Салават видел днем эти тридцать четыре трупа повешенных офицеров. Он ненавидел офицерскую форму с того часа, когда офицер приказал бить Юлая плетьми по спине. Вид офицерских трупов порадовал его в первый миг, но когда он всмотрелся ближе в лица казненных, казнь вызвала в нем отвращение.
"Я бы лучше башки им посек или стрелами пострелял..." - подумалось Салавату.
В избе мерно капала в лохань вода из треснутого рукомойника. За окном шумел дождь. Салават думал о своих товарищах, оставшихся под стенами Берды.
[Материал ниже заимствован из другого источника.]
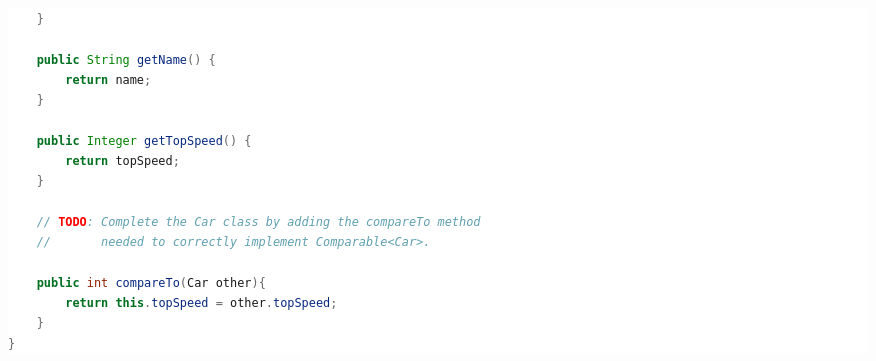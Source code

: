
 ```java
    }

    public String getName() {
        return name;
    }

    public Integer getTopSpeed() {
        return topSpeed;
    }

    // TODO: Complete the Car class by adding the compareTo method
    //       needed to correctly implement Comparable<Car>.

    public int compareTo(Car other){
        return this.topSpeed = other.topSpeed;
    }
}
```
В томлении от безделья он лег на скамью и заснул рано вечером. Его разбудили крики, топот копыт и бегущих людей и отдаленный гул пушек... Салават мигом выскочил из избы. Смятение и тревога царили на улице. Оказалось, что казаки до того бурно праздновали накануне победу, что даже и те, кто выслан был на дороги, чтобы держать осаду со стороны Яика и Самары, перепились допьяна. Один из лучших полковников государя, Иван Зарубин{239}, по прозвищу Чика, высланный со сторожевым полком, ночью проспал, и в осажденный город во тьме и во мгле непогоды прошло подкрепление под командою генерала Корфа, да еще провезло с собою богатый обоз провианта.
И вот, обрадованный своей удачей, беспокойный Корф, едва дождавшись в стенах Оренбурга рассвета, вывел на вылазку гарнизон и, решительно двигаясь к Берде, разбил и обратил в бегство передовые заслоны пугачевцев.
Едва успел Салават услышать об этом, как со стороны Оренбурга снова послышалась пушечная пальба и по улице проскакал из крепости большой конный отряд.